2. The method of claim 1 , wherein the amended document and the encrypted sensitive component are transmitted to the one or more endpoints as separate payloads.
3. The method of claim 2 , wherein the separate payloads are associated with a common parent node in a message transmitted to the one or more endpoints.
4. The method of claim 1 , wherein the amended document and the encrypted sensitive component are transmitted to the one or more endpoints as separate transmissions.
5. The method of claim 4 , further comprising sending an encryption key for the encrypted sensitive component to a key store.
6. The method of claim 1 , wherein identifying the sensitive component of the document based on the one or more rules comprises one or more of:
analyzing one or more structural elements of the document based on the one or more rules; or
comparing text in the document to one or more patterns based on the rules.
7. The method of claim 1 , wherein the one or more rules specify a type of encryption to use for encrypting the sensitive component of the document.
8. The method of claim 7 , further comprising:
identifying an additional sensitive component of the document based on one or more additional rules; and
encrypting the additional sensitive component using a different type of encryption specified in the one or more additional rules, wherein the different type of encryption is different than the type of encryption used for encrypting the sensitive component of the document.
9. A method for secure document reconstruction, comprising:
receiving, from a computing device:
an amended document;
an encrypted sensitive component; and
information relating to reconstructing a document based on the amended document and the encrypted sensitive component;
decrypting the encrypted sensitive component to produce a decrypted sensitive component;
determining, based on the information relating to reconstructing the document, a document location that corresponds to the decrypted sensitive component; and
reconstructing the document by inserting the decrypted sensitive component into the amended document at the document location.
10. The method of claim 9 , wherein the amended document and the encrypted sensitive component are received as separate payloads.
11. The method of claim 10 , wherein the separate payloads are associated with a common parent node in a message received from the computing device.
12. The method of claim 9 , wherein the amended document and the encrypted sensitive component are received as separate transmissions.
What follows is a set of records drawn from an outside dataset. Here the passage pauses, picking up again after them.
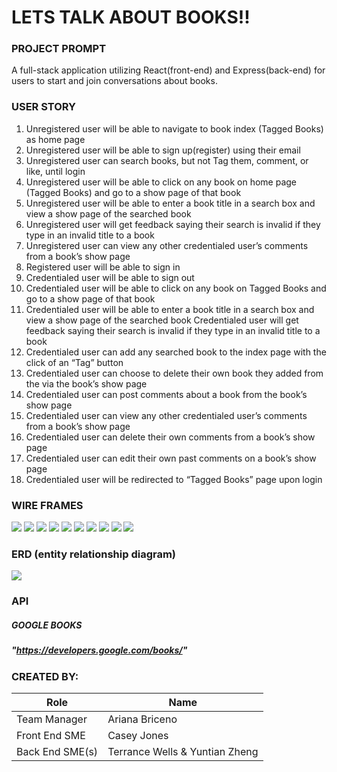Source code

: # LETS TALK ABOUT BOOKS!!

### PROJECT PROMPT
A full-stack application utilizing React(front-end) and Express(back-end) for users to start and join conversations about books. 

### USER STORY
1. Unregistered user will be able to navigate to book index (Tagged Books) as home page
2. Unregistered user will be able to sign up(register) using their email
3. Unregistered user can search books, but not Tag them, comment, or like, until login
4. Unregistered user will be able to click on any book on home page (Tagged Books) and go to a show page of that book
5. Unregistered user will be able to enter a book title in a search box and view a show page of the searched book
6. Unregistered user will get feedback saying their search is invalid if they type in an invalid title to a book
7. Unregistered user can view any other credentialed user’s comments from a book’s show page
8. Registered user will be able to sign in
9. Credentialed user will be able to sign out
10. Credentialed user will be able to click on any book on Tagged Books and go to a show page of that book
11. Credentialed user will be able to enter a book title in a search box and view a show page of the searched book
Credentialed user will get feedback saying their search is invalid if they type in an invalid title to a book
12. Credentialed user can add any searched book to the index page with the click of an “Tag” button
13. Credentialed user can choose to delete their own book they added from the via the book’s show page
14. Credentialed user can post comments about a book from the book’s show page
15. Credentialed user can view any other credentialed user’s comments from a book’s show page
16. Credentialed user can delete their own comments from a book’s show page
17. Credentialed user can edit their own past comments on a book’s show page
18. Credentialed user will be redirected to “Tagged Books” page upon login

### WIRE FRAMES

![](Images/Photo1.png)
![](Images/Photo2.png)
![](Images/Photo3.png)
![](Images/Photo4.png)
![](Images/Photo5.png)
![](Images/Photo6.png)
![](Images/Photo7.png)
![](Images/Photo8.png)
![](Images/Photo9.png)
![](Images/Photo10.png)

### ERD (entity relationship diagram)
![](Images/WireFrame.png)

### API
##### GOOGLE BOOKS
##### "https://developers.google.com/books/"

### CREATED BY:
| Role | Name |
| -----|------|
| Team Manager | Ariana Briceno |
| Front End SME | Casey Jones |
| Back End SME(s) | Terrance Wells & Yuntian Zheng |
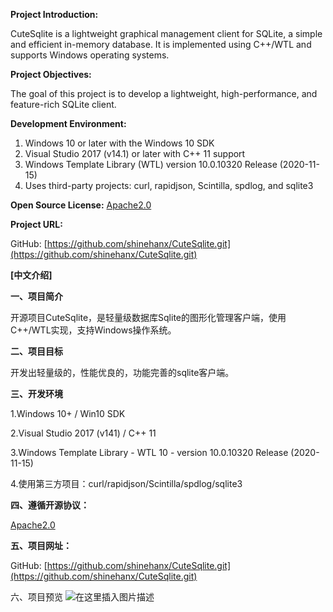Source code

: **Project Introduction:**

CuteSqlite is a lightweight graphical management client for SQLite, a simple and efficient in-memory database. It is implemented using C++/WTL and supports Windows operating systems.

**Project Objectives:**

The goal of this project is to develop a lightweight, high-performance, and feature-rich SQLite client.

**Development Environment:**

1. Windows 10 or later with the Windows 10 SDK
2. Visual Studio 2017 (v14.1) or later with C++ 11 support
3. Windows Template Library (WTL) version 10.0.10320 Release (2020-11-15)
4. Uses third-party projects: curl, rapidjson, Scintilla, spdlog, and sqlite3

**Open Source License:**
[Apache2.0](http://www.apache.org/licenses/LICENSE-2.0)

**Project URL:**

GitHub: [https://github.com/shinehanx/CuteSqlite.git](https://github.com/shinehanx/CuteSqlite.git)

**[中文介绍]**

**一、项目简介**

开源项目CuteSqlite，是轻量级数据库Sqlite的图形化管理客户端，使用C++/WTL实现，支持Windows操作系统。

**二、项目目标**

开发出轻量级的，性能优良的，功能完善的sqlite客户端。

**三、开发环境**

1.Windows 10+ / Win10 SDK

2.Visual Studio 2017 (v141) / C++ 11

3.Windows Template Library - WTL 10 - version 10.0.10320 Release (2020-11-15)

4.使用第三方项目：curl/rapidjson/Scintilla/spdlog/sqlite3

**四、遵循开源协议：**

[Apache2.0](http://www.apache.org/licenses/LICENSE-2.0)

**五、项目网址：**

GitHub: [https://github.com/shinehanx/CuteSqlite.git](https://github.com/shinehanx/CuteSqlite.git)

六、项目预览
![在这里插入图片描述](https://img-blog.csdnimg.cn/84f044745ce240898a48c1736ce041ca.png#pic_center)


​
13. A system for rule-based document security, comprising:
one or more processors; and
a memory comprising instructions that, when executed by the one or more processors, cause the system to:
identify a sensitive component of a document based on one or more rules;
encrypt the sensitive component of the document to produce an encrypted sensitive component;
replace the sensitive component in the document with a placeholder component to produce an amended document; and
transmit, to one or more endpoints:
the amended document;
the encrypted sensitive component; and
information relating to reconstructing the document based on the amended document and the encrypted sensitive component.
14. The system of claim 13 , wherein the amended document and the encrypted sensitive component are transmitted to the one or more endpoints as separate payloads.
15. The system of claim 14 , wherein the separate payloads are associated with a common parent node in a message transmitted to the one or more endpoints.
16. The system of claim 13 , wherein the amended document and the encrypted sensitive component are transmitted to the one or more endpoints as separate transmissions.
17. The system of claim 16 , wherein the instructions, when executed by the one or more processors, further cause the system to send an encryption key for the encrypted sensitive component to a key store.
18. The system of claim 13 , wherein identifying the sensitive component of the document based on the one or more rules comprises one or more of:
analyzing one or more structural elements of the document based on the one or more rules; or
comparing text in the document to one or more patterns based on the rules.
19. The system of claim 13 , wherein the one or more rules specify a type of encryption to use for encrypting the sensitive component of the document.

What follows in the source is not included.